Marking as regression as this is a regression from the het deploy process.
We just need to make sure that we don't perform the teardown of an iteration until the longest cache is expired.
This can be documented and hoped that everyone will remember, but though it is only a small image this time, it can cause more significant and visual damages other times. The principle is the same, so let's not find out the hard way but be smart about it.
If I recall correctly there is a maintenance script in multiversion that removes the paths and symlinks (essentially the teardown opposite of bin/checkoutMediaWiki (bin/deleteMediaWiki)[1]). I propose we add some logic there that determines how old a branch is (commit date of first commit in the branch deriving from master) and ensure that it is
older than (current time) - CACHE_MAX_MAX_AGE + CACHE_HERE-BE-DRAGONS_MARGIN
These constants can be hardcoded in the script since there is no realistically feasible way to determine the maximum max age of all caching layers we have. From guess I'd say that max max age is 31 days and margin of 7 days.
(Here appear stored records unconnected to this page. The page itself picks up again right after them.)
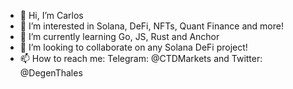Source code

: - 👋 Hi, I’m Carlos
- 👀 I’m interested in Solana, DeFi, NFTs, Quant Finance and more!
- 🌱 I’m currently learning Go, JS, Rust and Anchor
- 🤝 I’m looking to collaborate on any Solana DeFi project!
- 📫 How to reach me: Telegram: @CTDMarkets and Twitter: @DegenThales

<!---
cinojosa0705/cinojosa0705 is a ✨ special ✨ repository because its `README.md` (this file) appears on your GitHub profile.
You can click the Preview link to take a look at your changes.
--->
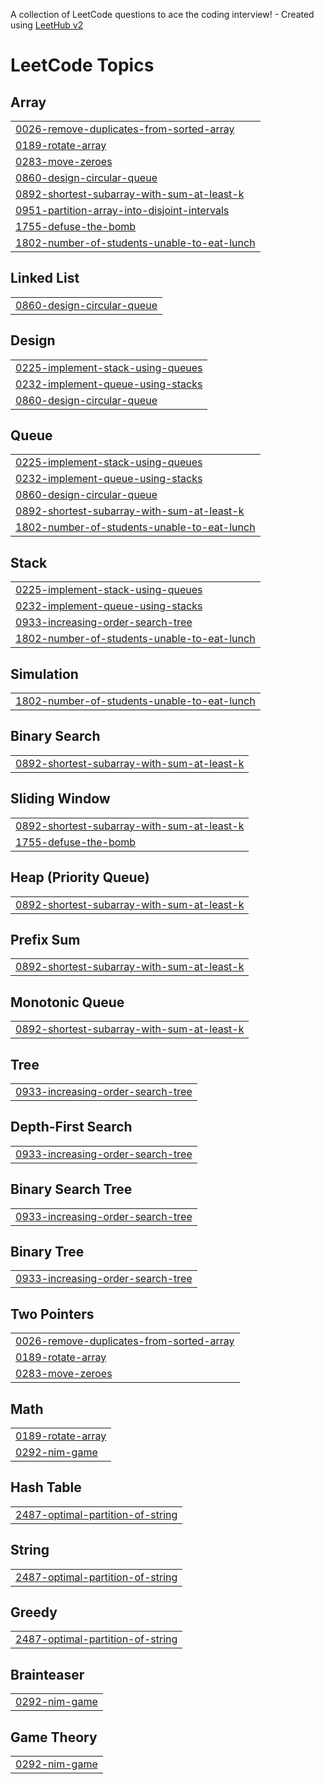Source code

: A collection of LeetCode questions to ace the coding interview! - Created using [LeetHub v2](https://github.com/arunbhardwaj/LeetHub-2.0)
<!---LeetCode Topics Start-->
# LeetCode Topics
## Array
|  |
| ------- |
| [0026-remove-duplicates-from-sorted-array](https://github.com/prasannazzz/Leetcode-Solutions/tree/master/0026-remove-duplicates-from-sorted-array) |
| [0189-rotate-array](https://github.com/prasannazzz/Leetcode-Solutions/tree/master/0189-rotate-array) |
| [0283-move-zeroes](https://github.com/prasannazzz/Leetcode-Solutions/tree/master/0283-move-zeroes) |
| [0860-design-circular-queue](https://github.com/prasannazzz/Leetcode-Solutions/tree/master/0860-design-circular-queue) |
| [0892-shortest-subarray-with-sum-at-least-k](https://github.com/prasannazzz/Leetcode-Solutions/tree/master/0892-shortest-subarray-with-sum-at-least-k) |
| [0951-partition-array-into-disjoint-intervals](https://github.com/prasannazzz/Leetcode-Solutions/tree/master/0951-partition-array-into-disjoint-intervals) |
| [1755-defuse-the-bomb](https://github.com/prasannazzz/Leetcode-Solutions/tree/master/1755-defuse-the-bomb) |
| [1802-number-of-students-unable-to-eat-lunch](https://github.com/prasannazzz/Leetcode-Solutions/tree/master/1802-number-of-students-unable-to-eat-lunch) |
## Linked List
|  |
| ------- |
| [0860-design-circular-queue](https://github.com/prasannazzz/Leetcode-Solutions/tree/master/0860-design-circular-queue) |
## Design
|  |
| ------- |
| [0225-implement-stack-using-queues](https://github.com/prasannazzz/Leetcode-Solutions/tree/master/0225-implement-stack-using-queues) |
| [0232-implement-queue-using-stacks](https://github.com/prasannazzz/Leetcode-Solutions/tree/master/0232-implement-queue-using-stacks) |
| [0860-design-circular-queue](https://github.com/prasannazzz/Leetcode-Solutions/tree/master/0860-design-circular-queue) |
## Queue
|  |
| ------- |
| [0225-implement-stack-using-queues](https://github.com/prasannazzz/Leetcode-Solutions/tree/master/0225-implement-stack-using-queues) |
| [0232-implement-queue-using-stacks](https://github.com/prasannazzz/Leetcode-Solutions/tree/master/0232-implement-queue-using-stacks) |
| [0860-design-circular-queue](https://github.com/prasannazzz/Leetcode-Solutions/tree/master/0860-design-circular-queue) |
| [0892-shortest-subarray-with-sum-at-least-k](https://github.com/prasannazzz/Leetcode-Solutions/tree/master/0892-shortest-subarray-with-sum-at-least-k) |
| [1802-number-of-students-unable-to-eat-lunch](https://github.com/prasannazzz/Leetcode-Solutions/tree/master/1802-number-of-students-unable-to-eat-lunch) |
## Stack
|  |
| ------- |
| [0225-implement-stack-using-queues](https://github.com/prasannazzz/Leetcode-Solutions/tree/master/0225-implement-stack-using-queues) |
| [0232-implement-queue-using-stacks](https://github.com/prasannazzz/Leetcode-Solutions/tree/master/0232-implement-queue-using-stacks) |
| [0933-increasing-order-search-tree](https://github.com/prasannazzz/Leetcode-Solutions/tree/master/0933-increasing-order-search-tree) |
| [1802-number-of-students-unable-to-eat-lunch](https://github.com/prasannazzz/Leetcode-Solutions/tree/master/1802-number-of-students-unable-to-eat-lunch) |
## Simulation
|  |
| ------- |
| [1802-number-of-students-unable-to-eat-lunch](https://github.com/prasannazzz/Leetcode-Solutions/tree/master/1802-number-of-students-unable-to-eat-lunch) |
## Binary Search
|  |
| ------- |
| [0892-shortest-subarray-with-sum-at-least-k](https://github.com/prasannazzz/Leetcode-Solutions/tree/master/0892-shortest-subarray-with-sum-at-least-k) |
## Sliding Window
|  |
| ------- |
| [0892-shortest-subarray-with-sum-at-least-k](https://github.com/prasannazzz/Leetcode-Solutions/tree/master/0892-shortest-subarray-with-sum-at-least-k) |
| [1755-defuse-the-bomb](https://github.com/prasannazzz/Leetcode-Solutions/tree/master/1755-defuse-the-bomb) |
## Heap (Priority Queue)
|  |
| ------- |
| [0892-shortest-subarray-with-sum-at-least-k](https://github.com/prasannazzz/Leetcode-Solutions/tree/master/0892-shortest-subarray-with-sum-at-least-k) |
## Prefix Sum
|  |
| ------- |
| [0892-shortest-subarray-with-sum-at-least-k](https://github.com/prasannazzz/Leetcode-Solutions/tree/master/0892-shortest-subarray-with-sum-at-least-k) |
## Monotonic Queue
|  |
| ------- |
| [0892-shortest-subarray-with-sum-at-least-k](https://github.com/prasannazzz/Leetcode-Solutions/tree/master/0892-shortest-subarray-with-sum-at-least-k) |
## Tree
|  |
| ------- |
| [0933-increasing-order-search-tree](https://github.com/prasannazzz/Leetcode-Solutions/tree/master/0933-increasing-order-search-tree) |
## Depth-First Search
|  |
| ------- |
| [0933-increasing-order-search-tree](https://github.com/prasannazzz/Leetcode-Solutions/tree/master/0933-increasing-order-search-tree) |
## Binary Search Tree
|  |
| ------- |
| [0933-increasing-order-search-tree](https://github.com/prasannazzz/Leetcode-Solutions/tree/master/0933-increasing-order-search-tree) |
## Binary Tree
|  |
| ------- |
| [0933-increasing-order-search-tree](https://github.com/prasannazzz/Leetcode-Solutions/tree/master/0933-increasing-order-search-tree) |
## Two Pointers
|  |
| ------- |
| [0026-remove-duplicates-from-sorted-array](https://github.com/prasannazzz/Leetcode-Solutions/tree/master/0026-remove-duplicates-from-sorted-array) |
| [0189-rotate-array](https://github.com/prasannazzz/Leetcode-Solutions/tree/master/0189-rotate-array) |
| [0283-move-zeroes](https://github.com/prasannazzz/Leetcode-Solutions/tree/master/0283-move-zeroes) |
## Math
|  |
| ------- |
| [0189-rotate-array](https://github.com/prasannazzz/Leetcode-Solutions/tree/master/0189-rotate-array) |
| [0292-nim-game](https://github.com/prasannazzz/Leetcode-Solutions/tree/master/0292-nim-game) |
## Hash Table
|  |
| ------- |
| [2487-optimal-partition-of-string](https://github.com/prasannazzz/Leetcode-Solutions/tree/master/2487-optimal-partition-of-string) |
## String
|  |
| ------- |
| [2487-optimal-partition-of-string](https://github.com/prasannazzz/Leetcode-Solutions/tree/master/2487-optimal-partition-of-string) |
## Greedy
|  |
| ------- |
| [2487-optimal-partition-of-string](https://github.com/prasannazzz/Leetcode-Solutions/tree/master/2487-optimal-partition-of-string) |
## Brainteaser
|  |
| ------- |
| [0292-nim-game](https://github.com/prasannazzz/Leetcode-Solutions/tree/master/0292-nim-game) |
## Game Theory
|  |
| ------- |
| [0292-nim-game](https://github.com/prasannazzz/Leetcode-Solutions/tree/master/0292-nim-game) |
<!---LeetCode Topics End-->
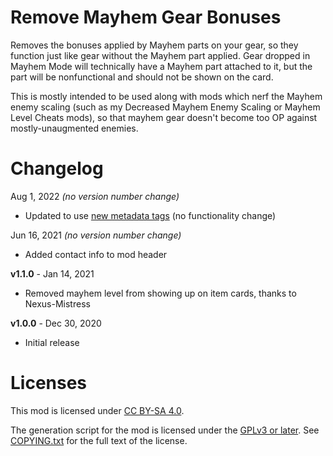 Remove Mayhem Gear Bonuses
==========================

Removes the bonuses applied by Mayhem parts on your gear, so they function just
like gear without the Mayhem part applied.  Gear dropped in Mayhem Mode will
technically have a Mayhem part attached to it, but the part will be
nonfunctional and should not be shown on the card.

This is mostly intended to be used along with mods which nerf the Mayhem enemy
scaling (such as my Decreased Mayhem Enemy Scaling or Mayhem Level Cheats
mods), so that mayhem gear doesn't become too OP against mostly-unaugmented
enemies.

Changelog
=========

Aug 1, 2022 *(no version number change)*
 * Updated to use [new metadata tags](https://github.com/apple1417/blcmm-parsing/tree/master/blimp)
   (no functionality change)

Jun 16, 2021 *(no version number change)*
 * Added contact info to mod header

**v1.1.0** - Jan 14, 2021
 * Removed mayhem level from showing up on item cards, thanks to
   Nexus-Mistress

**v1.0.0** - Dec 30, 2020
 * Initial release
 
Licenses
========

This mod is licensed under [CC BY-SA 4.0](https://creativecommons.org/licenses/by-sa/4.0/).

The generation script for the mod is licensed under the
[GPLv3 or later](https://www.gnu.org/licenses/quick-guide-gplv3.html).
See [COPYING.txt](../../COPYING.txt) for the full text of the license.

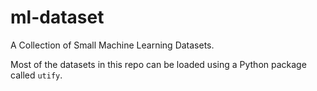 # ml-dataset

A Collection of Small Machine Learning Datasets.

Most of the datasets in this repo can be loaded using a Python package called `utify`.
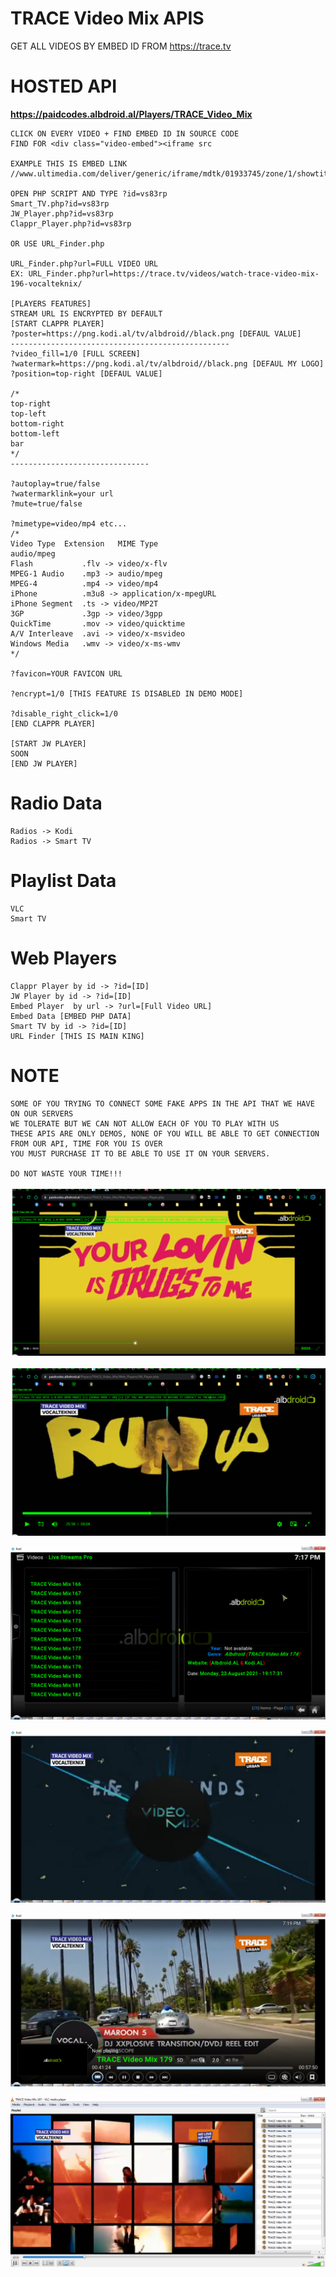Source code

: # TRACE Video Mix APIS
GET ALL VIDEOS BY EMBED ID FROM https://trace.tv


# HOSTED API
**https://paidcodes.albdroid.al/Players/TRACE_Video_Mix**

    CLICK ON EVERY VIDEO + FIND EMBED ID IN SOURCE CODE
    FIND FOR <div class="video-embed"><iframe src

    EXAMPLE THIS IS EMBED LINK
    //www.ultimedia.com/deliver/generic/iframe/mdtk/01933745/zone/1/showtitle/1/src/vs83rp

    OPEN PHP SCRIPT AND TYPE ?id=vs83rp
    Smart_TV.php?id=vs83rp
    JW_Player.php?id=vs83rp
    Clappr_Player.php?id=vs83rp

    OR USE URL_Finder.php

    URL_Finder.php?url=FULL VIDEO URL
    EX: URL_Finder.php?url=https://trace.tv/videos/watch-trace-video-mix-196-vocalteknix/

    [PLAYERS FEATURES]
    STREAM URL IS ENCRYPTED BY DEFAULT
    [START CLAPPR PLAYER]
    ?poster=https://png.kodi.al/tv/albdroid//black.png [DEFAUL VALUE]
    -------------------------------------------------
    ?video_fill=1/0 [FULL SCREEN]
    ?watermark=https://png.kodi.al/tv/albdroid//black.png [DEFAUL MY LOGO]
    ?position=top-right [DEFAUL VALUE]

    /*
    top-right
    top-left
    bottom-right
    bottom-left
    bar
    */
    -------------------------------

    ?autoplay=true/false
    ?watermarklink=your url
    ?mute=true/false

    ?mimetype=video/mp4 etc...
    /*
    Video Type	Extension	MIME Type
    audio/mpeg
    Flash	        .flv -> video/x-flv
    MPEG-1 Audio    .mp3 -> audio/mpeg
    MPEG-4	        .mp4 -> video/mp4
    iPhone          .m3u8 -> application/x-mpegURL
    iPhone Segment	.ts -> video/MP2T
    3GP	            .3gp -> video/3gpp
    QuickTime	    .mov -> video/quicktime
    A/V Interleave	.avi -> video/x-msvideo
    Windows Media	.wmv -> video/x-ms-wmv
    */

    ?favicon=YOUR FAVICON URL

    ?encrypt=1/0 [THIS FEATURE IS DISABLED IN DEMO MODE]

    ?disable_right_click=1/0
    [END CLAPPR PLAYER]

    [START JW PLAYER]
    SOON
    [END JW PLAYER]


# Radio Data
    Radios -> Kodi
    Radios -> Smart TV

# Playlist Data
    VLC
    Smart TV

# Web Players
    Clappr Player by id -> ?id=[ID]
    JW Player by id -> ?id=[ID]
    Embed Player  by url -> ?url=[Full Video URL]
    Embed Data [EMBED PHP DATA]
    Smart TV by id -> ?id=[ID]
    URL Finder [THIS IS MAIN KING]
    
# NOTE
    SOME OF YOU TRYING TO CONNECT SOME FAKE APPS IN THE API THAT WE HAVE ON OUR SERVERS
    WE TOLERATE BUT WE CAN NOT ALLOW EACH OF YOU TO PLAY WITH US
	THESE APIS ARE ONLY DEMOS, NONE OF YOU WILL BE ABLE TO GET CONNECTION FROM OUR API, TIME FOR YOU IS OVER
    YOU MUST PURCHASE IT TO BE ABLE TO USE IT ON YOUR SERVERS.

    DO NOT WASTE YOUR TIME!!!

![Logo](https://github.com/SxtBox/TRACE_Video_Mix_APIS/blob/main/Screenshot/Clappr_Player.png?raw=true)

![Logo](https://github.com/SxtBox/TRACE_Video_Mix_APIS/blob/main/Screenshot/JW_Player.png?raw=true)

![Logo](https://github.com/SxtBox/TRACE_Video_Mix_APIS/blob/main/Screenshot/KODI1.png?raw=true)

![Logo](https://github.com/SxtBox/TRACE_Video_Mix_APIS/blob/main/Screenshot/KODI2.png?raw=true)

![Logo](https://github.com/SxtBox/TRACE_Video_Mix_APIS/blob/main/Screenshot/KODI3.png?raw=true)

![Logo](https://github.com/SxtBox/TRACE_Video_Mix_APIS/blob/main/Screenshot/VLC.png?raw=true)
If the condition is false, the shell user is NOT allowed to execute the script further.
[1]
https://gerrit.wikimedia.org/r/gitweb?p=operations/mediawiki-multiversion.git;a=tree
https://gerrit.wikimedia.org/r/gitweb?p=operations/mediawiki-multiversion.git;a=blob;f=checkoutMediaWiki;h=677f17d0121743ed4b94bfc259d4b46255edc0ce;hb=HEAD
https://gerrit.wikimedia.org/r/gitweb?p=operations/mediawiki-multiversion.git;a=blob;f=deleteMediaWiki;h=b90bf0c0a7b4687a880d077dcfab360e3add5949;hb=HEAD
Version: unspecified
Severity: major